Your best bet is to err on the light side by investing in a hatchet that weighs around one pound, and as you can see by the hatchets reviewed in this article, the longest of the bunch measures just 15-inches, though the most highly-rated tend to fall within the 9-inch range. Remember, you’re not felling trees. You’re looking for a small, comfortable tool that gets all the little tasks done with aplomb. Light and compact. Portable. Got the message?
Just in case you believe that the only hatchet accessory worth owning is a proper sheath to make sure your tool is secured safely while you undertake campground tasks, you haven’t visited Etsy lately. Once introduced to the world as the place to find original crafts, fashion, and furnishings, there is currently a creative gathering of hatchet accessories featured on Etsy’s dedicated page ( HERE ).

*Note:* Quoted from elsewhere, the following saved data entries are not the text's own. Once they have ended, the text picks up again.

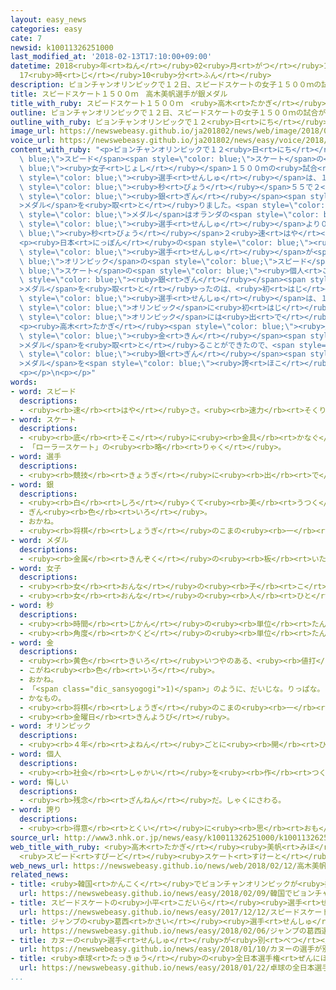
 ```yaml
---
layout: easy_news
categories: easy
cate: 7
newsid: k10011326251000
last_modified_at: '2018-02-13T17:10:00+09:00'
datetime: 2018<ruby>年<rt>ねん</rt></ruby>02<ruby>月<rt>がつ</rt></ruby>13<ruby>日<rt>にち</rt></ruby>
  17<ruby>時<rt>じ</rt></ruby>10<ruby>分<rt>ふん</rt></ruby>
description: ピョンチャンオリンピックで１２日、スピードスケートの女子１５００ｍの試合がありました。
title: スピードスケート１５００ｍ　高木美帆選手が銀メダル
title_with_ruby: スピードスケート１５００ｍ　<ruby>高木<rt>たかぎ</rt></ruby><ruby>美帆<rt>みほ</rt></ruby><ruby>選手<rt>せんしゅ</rt></ruby>が<ruby>銀<rt>ぎん</rt></ruby>メダル
outline: ピョンチャンオリンピックで１２日、スピードスケートの女子１５００ｍの試合がありました。
outline_with_ruby: ピョンチャンオリンピックで１２<ruby>日<rt>にち</rt></ruby>、スピードスケートの<ruby>女子<rt>じょし</rt></ruby>１５００ｍの<ruby>試合<rt>しあい</rt></ruby>がありました。
image_url: https://newswebeasy.github.io/ja201802/news/web/image/2018/02/12/K10011326251_1802122315_1802122326_01_02.jpg
voice_url: https://newswebeasy.github.io/ja201802/news/easy/voice/2018/02/13/k10011326251000.mp3
content_with_ruby: "<p>ピョンチャンオリンピックで１２<ruby>日<rt>にち</rt></ruby>、<span style=\"color:\
  \ blue;\">スピード</span><span style=\"color: blue;\">スケート</span>の<span style=\"color:\
  \ blue;\"><ruby>女子<rt>じょし</rt></ruby></span>１５００ｍの<ruby>試合<rt>しあい</rt></ruby>がありました。<ruby>日本<rt>にっぽん</rt></ruby>の<ruby>高木<rt>たかぎ</rt></ruby><ruby>美帆<rt>みほ</rt></ruby><span\
  \ style=\"color: blue;\"><ruby>選手<rt>せんしゅ</rt></ruby></span>は、１<ruby>分<rt>ぷん</rt></ruby>５４<span\
  \ style=\"color: blue;\"><ruby>秒<rt>びょう</rt></ruby></span>５５で２<ruby>番<rt>ばん</rt></ruby>になって<span\
  \ style=\"color: blue;\"><ruby>銀<rt>ぎん</rt></ruby></span><span style=\"color: blue;\"\
  >メダル</span>を<ruby>取<rt>と</rt></ruby>りました。<span style=\"color: blue;\"><ruby>金<rt>きん</rt></ruby></span><span\
  \ style=\"color: blue;\">メダル</span>はオランダの<span style=\"color: blue;\"><ruby>選手<rt>せんしゅ</rt></ruby></span>で、<ruby>高木<rt>たかぎ</rt></ruby><span\
  \ style=\"color: blue;\"><ruby>選手<rt>せんしゅ</rt></ruby></span>より０<span style=\"color:\
  \ blue;\"><ruby>秒<rt>びょう</rt></ruby></span>２<ruby>速<rt>はや</rt></ruby>く<ruby>滑<rt>すべ</rt></ruby>りました。</p>\n\
  <p><ruby>日本<rt>にっぽん</rt></ruby>の<span style=\"color: blue;\"><ruby>女子<rt>じょし</rt></ruby></span><span\
  \ style=\"color: blue;\"><ruby>選手<rt>せんしゅ</rt></ruby></span>が<span style=\"color:\
  \ blue;\">オリンピック</span>の<span style=\"color: blue;\">スピード</span><span style=\"color:\
  \ blue;\">スケート</span>の<span style=\"color: blue;\"><ruby>個人<rt>こじん</rt></ruby></span>で<span\
  \ style=\"color: blue;\"><ruby>銀<rt>ぎん</rt></ruby></span><span style=\"color: blue;\"\
  >メダル</span>を<ruby>取<rt>と</rt></ruby>ったのは、<ruby>初<rt>はじ</rt></ruby>めてです。</p>\n<p><ruby>今<rt>いま</rt></ruby>２３<ruby>歳<rt>さい</rt></ruby>の<ruby>高木<rt>たかぎ</rt></ruby><span\
  \ style=\"color: blue;\"><ruby>選手<rt>せんしゅ</rt></ruby></span>は、１５<ruby>歳<rt>さい</rt></ruby>のとき２０１０<ruby>年<rt>ねん</rt></ruby>の<span\
  \ style=\"color: blue;\">オリンピック</span>に<ruby>初<rt>はじ</rt></ruby>めて<ruby>出<rt>で</rt></ruby>ました。しかし、２０１４<ruby>年<rt>ねん</rt></ruby>の<span\
  \ style=\"color: blue;\">オリンピック</span>には<ruby>出<rt>で</rt></ruby>ることができませんでした。</p>\n\
  <p><ruby>高木<rt>たかぎ</rt></ruby><span style=\"color: blue;\"><ruby>選手<rt>せんしゅ</rt></ruby></span>は<ruby>試合<rt>しあい</rt></ruby>のあと「もう<ruby>少<rt>すこ</rt></ruby>しで<span\
  \ style=\"color: blue;\"><ruby>金<rt>きん</rt></ruby></span><span style=\"color: blue;\"\
  >メダル</span>を<ruby>取<rt>と</rt></ruby>ることができたので、<span style=\"color: blue;\"><ruby>悔<rt>くや</rt></ruby>しい</span>です。４<ruby>年<rt>ねん</rt></ruby><ruby>前<rt>まえ</rt></ruby>はここまでできると<ruby>思<rt>おも</rt></ruby>っていませんでした。<span\
  \ style=\"color: blue;\"><ruby>銀<rt>ぎん</rt></ruby></span><span style=\"color: blue;\"\
  >メダル</span>を<span style=\"color: blue;\"><ruby>誇<rt>ほこ</rt></ruby>り</span>に<ruby>思<rt>おも</rt></ruby>います」と<ruby>話<rt>はな</rt></ruby>しました。</p>\n\
  <p></p>\n<p></p>"
words:
- word: スピード
  descriptions:
  - <ruby><rb>速</rb><rt>はや</rt></ruby>さ。<ruby><rb>速力</rb><rt>そくりょく</rt></ruby>。
- word: スケート
  descriptions:
  - <ruby><rb>底</rb><rt>そこ</rt></ruby>に<ruby><rb>金具</rb><rt>かなぐ</rt></ruby>の<ruby><rb>刃</rb><rt>は</rt></ruby>がついているくつをはいて、<ruby><rb>氷</rb><rt>こおり</rt></ruby>の<ruby><rb>上</rb><rt>うえ</rt></ruby>をすべるスポーツ。アイススケート。また、そのためのくつ。
  - 「ローラースケート」の<ruby><rb>略</rb><rt>りゃく</rt></ruby>。
- word: 選手
  descriptions:
  - <ruby><rb>競技</rb><rt>きょうぎ</rt></ruby>に<ruby><rb>出</rb><rt>で</rt></ruby>るために<ruby><rb>選</rb><rt>えら</rt></ruby>ばれた<ruby><rb>人</rb><rt>ひと</rt></ruby>。
- word: 銀
  descriptions:
  - <ruby><rb>白</rb><rt>しろ</rt></ruby>くて<ruby><rb>美</rb><rt>うつく</rt></ruby>しいつやを<ruby><rb>持</rb><rt>も</rt></ruby>った<ruby><rb>金属</rb><rt>きんぞく</rt></ruby>。<ruby><rb>熱</rb><rt>ねつ</rt></ruby>や<ruby><rb>電気</rb><rt>でんき</rt></ruby>をよく<ruby><rb>伝</rb><rt>つた</rt></ruby>える。<ruby><rb>金</rb><rt>きん</rt></ruby>より<ruby><rb>軽</rb><rt>かる</rt></ruby>くてかたい。
  - ぎん<ruby><rb>色</rb><rt>いろ</rt></ruby>。
  - おかね。
  - <ruby><rb>将棋</rb><rt>しょうぎ</rt></ruby>のこまの<ruby><rb>一</rb><rt>ひと</rt></ruby>つ。
- word: メダル
  descriptions:
  - <ruby><rb>金属</rb><rt>きんぞく</rt></ruby>の<ruby><rb>板</rb><rt>いた</rt></ruby>に、<ruby><rb>絵</rb><rt>え</rt></ruby>や<ruby><rb>文字</rb><rt>もじ</rt></ruby>などをうきぼりにしたもの。<ruby><rb>記念品</rb><rt>きねんひん</rt></ruby>や<ruby><rb>賞品</rb><rt>しょうひん</rt></ruby>などにする。
- word: 女子
  descriptions:
  - <ruby><rb>女</rb><rt>おんな</rt></ruby>の<ruby><rb>子</rb><rt>こ</rt></ruby>。
  - <ruby><rb>女</rb><rt>おんな</rt></ruby>の<ruby><rb>人</rb><rt>ひと</rt></ruby>。<ruby><rb>女性</rb><rt>じょせい</rt></ruby>。
- word: 秒
  descriptions:
  - <ruby><rb>時間</rb><rt>じかん</rt></ruby>の<ruby><rb>単位</rb><rt>たんい</rt></ruby>。１<ruby><rb>分</rb><rt>ぷん</rt></ruby>の６０<ruby><rb>分</rb><rt>ぶん</rt></ruby>の１。
  - <ruby><rb>角度</rb><rt>かくど</rt></ruby>の<ruby><rb>単位</rb><rt>たんい</rt></ruby>。１<ruby><rb>分</rb><rt>ぷん</rt></ruby>の６０<ruby><rb>分</rb><rt>ぶん</rt></ruby>の１。
- word: 金
  descriptions:
  - <ruby><rb>黄色</rb><rt>きいろ</rt></ruby>いつやのある、<ruby><rb>値打</rb><rt>ねう</rt></ruby>ちの<ruby><rb>高</rb><rt>たか</rt></ruby>い<ruby><rb>金属</rb><rt>きんぞく</rt></ruby>。こがね。
  - こがね<ruby><rb>色</rb><rt>いろ</rt></ruby>。
  - おかね。
  - 「<span class="dic_sansyogogi">1)</span>」のように、だいじな。りっぱな。
  - かなもの。
  - <ruby><rb>将棋</rb><rt>しょうぎ</rt></ruby>のこまの<ruby><rb>一</rb><rt>ひと</rt></ruby>つ。
  - <ruby><rb>金曜日</rb><rt>きんようび</rt></ruby>。
- word: オリンピック
  descriptions:
  - <ruby><rb>４年</rb><rt>よねん</rt></ruby>ごとに<ruby><rb>開</rb><rt>ひら</rt></ruby>かれ、<ruby><rb>世界</rb><rt>せかい</rt></ruby>じゅうの<ruby><rb>国々</rb><rt>くにぐに</rt></ruby>から<ruby><rb>選手</rb><rt>せんしゅ</rt></ruby>が<ruby><rb>参加</rb><rt>さんか</rt></ruby>する<ruby><rb>競技大会</rb><rt>きょうぎたいかい</rt></ruby>。<ruby><rb>古代</rb><rt>こだい</rt></ruby>ギリシャのオリンピアで<ruby><rb>開</rb><rt>ひら</rt></ruby>かれた<ruby><rb>古代</rb><rt>こだい</rt></ruby>オリンピックにならって、フランスのクーベルタンの<ruby><rb>力</rb><rt>ちから</rt></ruby>で、１８９６<ruby><rb>年</rb><rt>ねん</rt></ruby>にギリシャのアテネで<ruby><rb>開</rb><rt>ひら</rt></ruby>かれたのが、<ruby><rb>近代</rb><rt>きんだい</rt></ruby>オリンピックの<ruby><rb>始</rb><rt>はじ</rt></ruby>まり。<ruby><rb>五輪</rb><rt>ごりん</rt></ruby>。
- word: 個人
  descriptions:
  - <ruby><rb>社会</rb><rt>しゃかい</rt></ruby>を<ruby><rb>作</rb><rt>つく</rt></ruby>っている、<ruby><rb>一人</rb><rt>ひとり</rt></ruby><ruby><rb>一人</rb><rt>ひとり</rt></ruby>。<ruby><rb>一人</rb><rt>ひとり</rt></ruby>の<ruby><rb>人間</rb><rt>にんげん</rt></ruby>。
- word: 悔しい
  descriptions:
  - <ruby><rb>残念</rb><rt>ざんねん</rt></ruby>だ。しゃくにさわる。
- word: 誇り
  descriptions:
  - <ruby><rb>得意</rb><rt>とくい</rt></ruby>に<ruby><rb>思</rb><rt>おも</rt></ruby>うこと。じまん。<ruby><rb>名誉</rb><rt>めいよ</rt></ruby>。
source_url: http://www3.nhk.or.jp/news/easy/k10011326251000/k10011326251000.html
web_title_with_ruby: <ruby>高木<rt>たかぎ</rt></ruby><ruby>美帆<rt>みほ</rt></ruby>は<ruby>銀<rt>ぎん</rt></ruby><ruby>メダル<rt>めだる</rt></ruby>
  <ruby>スピード<rt>すぴーど</rt></ruby><ruby>スケート<rt>すけーと</rt></ruby><ruby>女子<rt>じょし</rt></ruby>1500m
web_news_url: https://newswebeasy.github.io/news/web/2018/02/12/高木美帆は銀メダル-スピードスケート女子1500m
related_news:
- title: <ruby>韓国<rt>かんこく</rt></ruby>でピョンチャンオリンピックが<ruby>始<rt>はじ</rt></ruby>まる
  url: https://newswebeasy.github.io/news/easy/2018/02/09/韓国でピョンチャンオリンピックが始まる
- title: スピードスケートの<ruby>小平<rt>こだいら</rt></ruby><ruby>選手<rt>せんしゅ</rt></ruby>が<ruby>世界<rt>せかい</rt></ruby>で１<ruby>番<rt>ばん</rt></ruby><ruby>速<rt>はや</rt></ruby>い<ruby>記録<rt>きろく</rt></ruby>を<ruby>出<rt>だ</rt></ruby>す
  url: https://newswebeasy.github.io/news/easy/2017/12/12/スピードスケートの小平選手が世界で1番速い記録を出す
- title: ジャンプの<ruby>葛西<rt>かさい</rt></ruby><ruby>選手<rt>せんしゅ</rt></ruby>「オリンピックで<ruby>金<rt>きん</rt></ruby>メダルをとりたい」
  url: https://newswebeasy.github.io/news/easy/2018/02/06/ジャンプの葛西選手オリンピックで金メダルをとりたい
- title: カヌーの<ruby>選手<rt>せんしゅ</rt></ruby>が<ruby>別<rt>べつ</rt></ruby>の<ruby>選手<rt>せんしゅ</rt></ruby>の<ruby>飲<rt>の</rt></ruby>み<ruby>物<rt>もの</rt></ruby>に<ruby>禁止<rt>きんし</rt></ruby>の<ruby>薬<rt>くすり</rt></ruby>を<ruby>入<rt>い</rt></ruby>れる
  url: https://newswebeasy.github.io/news/easy/2018/01/10/カヌーの選手が別の選手の飲み物に禁止の薬を入れる
- title: <ruby>卓球<rt>たっきゅう</rt></ruby>の<ruby>全日本選手権<rt>ぜんにほんせんしゅけん</rt></ruby>で１４<ruby>歳<rt>さい</rt></ruby>の<ruby>張本<rt>はりもと</rt></ruby><ruby>選手<rt>せんしゅ</rt></ruby>が<ruby>優勝<rt>ゆうしょう</rt></ruby>する
  url: https://newswebeasy.github.io/news/easy/2018/01/22/卓球の全日本選手権で14歳の張本選手が優勝する
...
```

From toy hatchets and one-of-a-kind, hand-made adult hatchets to protective sleeves and jewelry charms shaped like hatchets, this is the place to go for items and gifts that showcase the humble hatchet.
What’s your budget?
Hatchet fans need not worry if their checkbook balances are low because they can find plenty of quality products in this category. Our picks run between $25 and $160, but there are plenty of hatchets sporing price tags that are even lower than $25. At the extreme, do check out this $4,999.00 hatchet featured on the Etsy website.
If you’re the ultimate hatchet fan and price is no object, be advised that on the day we visited the page, there was only one left. On the other hand, if you just seek years of performance without the drama, products on our list should suffice, especially if you can come up with limitless ways to spend the $4,900 you’d save by taking a pass on this Etsy exclusive.